Stock Market Today: Sensex, Nifty 50 Close Flat After Record Highs; Rupee Near All‑Time Low on November 27, 2025

Stock Market Today: Sensex, Nifty 50 Close Flat After Record Highs; Rupee Near All‑Time Low on November 27, 2025

Mumbai, November 27, 2025 – Indian equities extended their record‑breaking run on Thursday, with the Sensex and Nifty 50 hitting fresh lifetime highs before profit‑taking pulled the benchmarks back to a largely flat close.

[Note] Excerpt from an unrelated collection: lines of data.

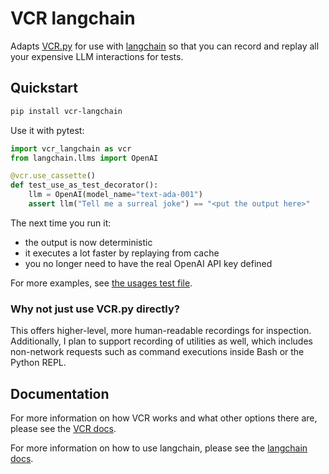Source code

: # VCR langchain

Adapts [VCR.py](https://github.com/kevin1024/vcrpy) for use with [langchain](https://github.com/hwchase17/langchain) so that you can record and replay all your expensive LLM interactions for tests.

## Quickstart

```bash
pip install vcr-langchain
```

Use it with pytest:

```python
import vcr_langchain as vcr
from langchain.llms import OpenAI

@vcr.use_cassette()
def test_use_as_test_decorator():
    llm = OpenAI(model_name="text-ada-001")
    assert llm("Tell me a surreal joke") == "<put the output here>"
```

The next time you run it:

- the output is now deterministic
- it executes a lot faster by replaying from cache
- you no longer need to have the real OpenAI API key defined

For more examples, see [the usages test file](tests/test_usage.py).

### Why not just use VCR.py directly?

This offers higher-level, more human-readable recordings for inspection. Additionally, I plan to support recording of utilities as well, which includes non-network requests such as command executions inside Bash or the Python REPL.

## Documentation

For more information on how VCR works and what other options there are, please see the [VCR docs](https://vcrpy.readthedocs.io/en/latest/index.html).

For more information on how to use langchain, please see the [langchain docs](https://langchain.readthedocs.io/en/latest/).
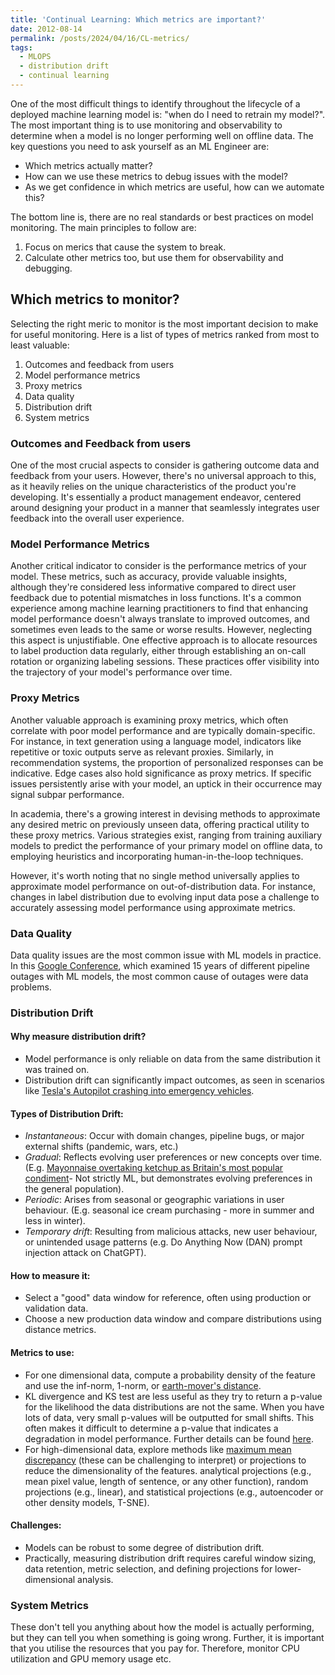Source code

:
 ```yaml
---
title: 'Continual Learning: Which metrics are important?'
date: 2012-08-14
permalink: /posts/2024/04/16/CL-metrics/
tags:
  - MLOPS
  - distribution drift
  - continual learning
---
```


One of the most difficult things to identify throughout the lifecycle of a deployed machine learning model is: "when do I need to retrain my model?". The most important thing is to use monitoring and observability to determine when a model is no longer performing well on offline data. The key questions you need to ask yourself as an ML Engineer are:

- Which metrics actually matter?
- How can we use these metrics to debug issues with the model?
- As we get confidence in which metrics are useful, how can we automate this?

The bottom line is, there are no real standards or best practices on model monitoring. The main principles to follow are:
1. Focus on merics that cause the system to break.
2. Calculate other metrics too, but use them for observability and debugging.

## Which metrics to monitor?

Selecting the right meric to monitor is the most important decision to make for useful monitoring. Here is a list of types of metrics ranked from most to least valuable:

1. Outcomes and feedback from users
2. Model performance metrics
3. Proxy metrics
4. Data quality
5. Distribution drift
6. System metrics

### Outcomes and Feedback from users

One of the most crucial aspects to consider is gathering outcome data and feedback from your users. However, there's no universal approach to this, as it heavily relies on the unique characteristics of the product you're developing. It's essentially a product management endeavor, centered around designing your product in a manner that seamlessly integrates user feedback into the overall user experience.

### Model Performance Metrics

Another critical indicator to consider is the performance metrics of your model. These metrics, such as accuracy, provide valuable insights, although they're considered less informative compared to direct user feedback due to potential mismatches in loss functions. It's a common experience among machine learning practitioners to find that enhancing model performance doesn't always translate to improved outcomes, and sometimes even leads to the same or worse results. However, neglecting this aspect is unjustifiable. One effective approach is to allocate resources to label production data regularly, either through establishing an on-call rotation or organizing labeling sessions. These practices offer visibility into the trajectory of your model's performance over time.

### Proxy Metrics

Another valuable approach is examining proxy metrics, which often correlate with poor model performance and are typically domain-specific. For instance, in text generation using a language model, indicators like repetitive or toxic outputs serve as relevant proxies. Similarly, in recommendation systems, the proportion of personalized responses can be indicative. Edge cases also hold significance as proxy metrics. If specific issues persistently arise with your model, an uptick in their occurrence may signal subpar performance.

In academia, there's a growing interest in devising methods to approximate any desired metric on previously unseen data, offering practical utility to these proxy metrics. Various strategies exist, ranging from training auxiliary models to predict the performance of your primary model on offline data, to employing heuristics and incorporating human-in-the-loop techniques.

However, it's worth noting that no single method universally applies to approximate model performance on out-of-distribution data. For instance, changes in label distribution due to evolving input data pose a challenge to accurately assessing model performance using approximate metrics.

### Data Quality

Data quality issues are the most common issue with ML models in practice. In this [Google Conference](https://www.usenix.org/conference/opml20/presentation/papasian), which examined 15 years of different pipeline outages with ML models, the most common cause of outages were data problems.

### Distribution Drift

#### Why measure distribution drift?

- Model performance is only reliable on data from the same distribution it was trained on.
- Distribution drift can significantly impact outcomes, as seen in scenarios like [Tesla's Autopilot crashing into emergency vehicles](https://cbsaustin.com/news/spotlight-on-america/responders-at-risk-nhtsa-probes-driver-assistance-systems-after-a-series-of-crashes-involving-teslas-and-emergency-vehicles).


#### Types of Distribution Drift:
- *Instantaneous*: Occur with domain changes, pipeline bugs, or major external shifts (pandemic, wars, etc.)
- *Gradual*: Reflects evolving user preferences or new concepts over time. (E.g. [Mayonnaise overtaking ketchup as Britain's most popular condiment](https://www.joe.co.uk/food/mayonnaise-has-overtaken-ketchup-as-britains-most-popular-condiment-141342)- Not strictly ML, but demonstrates evolving preferences in the general population).
- *Periodic*: Arises from seasonal or geographic variations in user behaviour. (E.g. seasonal ice cream purchasing - more in summer and less in winter).
- *Temporary drift*: Resulting from malicious attacks, new user behaviour, or unintended usage patterns (e.g. Do Anything Now (DAN) prompt injection attack on ChatGPT).

#### How to measure it:
- Select a "good" data window for reference, often using production or validation data.
- Choose a new production data window and compare distributions using distance metrics.

#### Metrics to use:
- For one dimensional data, compute a probability density of the feature and use the inf-norm, 1-norm, or [earth-mover's distance](https://arxiv.org/abs/1904.05877).
- KL divergence and KS test are less useful as they try to return a p-value for the likelihood the data distributions are not the same. When you have lots of data, very small p-values will be outputted for small shifts. This often makes it difficult to determine a p-value that indicates a degradation in model performance. Further details can be found [here](https://www.gantry.io/blog/youre-probably-monitoring-your-models-wrong).
- For high-dimensional data, explore methods like [maximum mean discrepancy](https://jmlr.csail.mit.edu/papers/v13/gretton12a.html) (these can be challenging to interpret) or projections to reduce the dimensionality of the features. analytical projections (e.g., mean pixel value, length of sentence, or any other function), random projections (e.g., linear), and statistical projections (e.g., autoencoder or other density models, T-SNE).

#### Challenges:
- Models can be robust to some degree of distribution drift.
- Practically, measuring distribution drift requires careful window sizing, data retention, metric selection, and defining projections for lower-dimensional analysis.

### System Metrics

These don't tell you anything about how the model is actually performing, but they can tell you when something is going wrong. Further, it is important that you utilise the resources that you pay for. Therefore, monitor CPU utilization and GPU memory usage etc.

Gains in banking, financials, autos and media offset weakness in IT and oil & gas, while the rupee stayed pinned near historic lows against the US dollar.


Indian stock market today: key closing levels

India’s headline indices managed to end in the green, but only just, after an intraday surge triggered by rate‑cut optimism and renewed institutional buying.

  • The S&P BSE Sensex rose 110.87 points (0.13%) to close at 85,720.38, after briefly scaling a new all‑time high of 86,055.86. [1]
  • The NSE Nifty 50 added 10.25 points (0.04%) to settle at 26,215.55, having earlier touched a record 26,310.45 – a fresh peak after a 14‑month wait of 289 trading sessions. [2]

Broader markets underperformed:

  • The BSE Midcap index finished almost flat.
  • The BSE Smallcap index slipped around 0.4%, reflecting continued caution in the high‑beta, valuation‑rich space. [3]

Volatility stayed contained, with the India VIX edging lower, signalling that despite intraday swings – including a 550‑point drop from the Sensex’s high at one stage – traders are treating the move more as consolidation than the start of a reversal. [4]


Sector snapshot: banks, autos and media at new highs

Thursday’s market action was distinctly sector‑driven rather than a broad‑based melt‑up.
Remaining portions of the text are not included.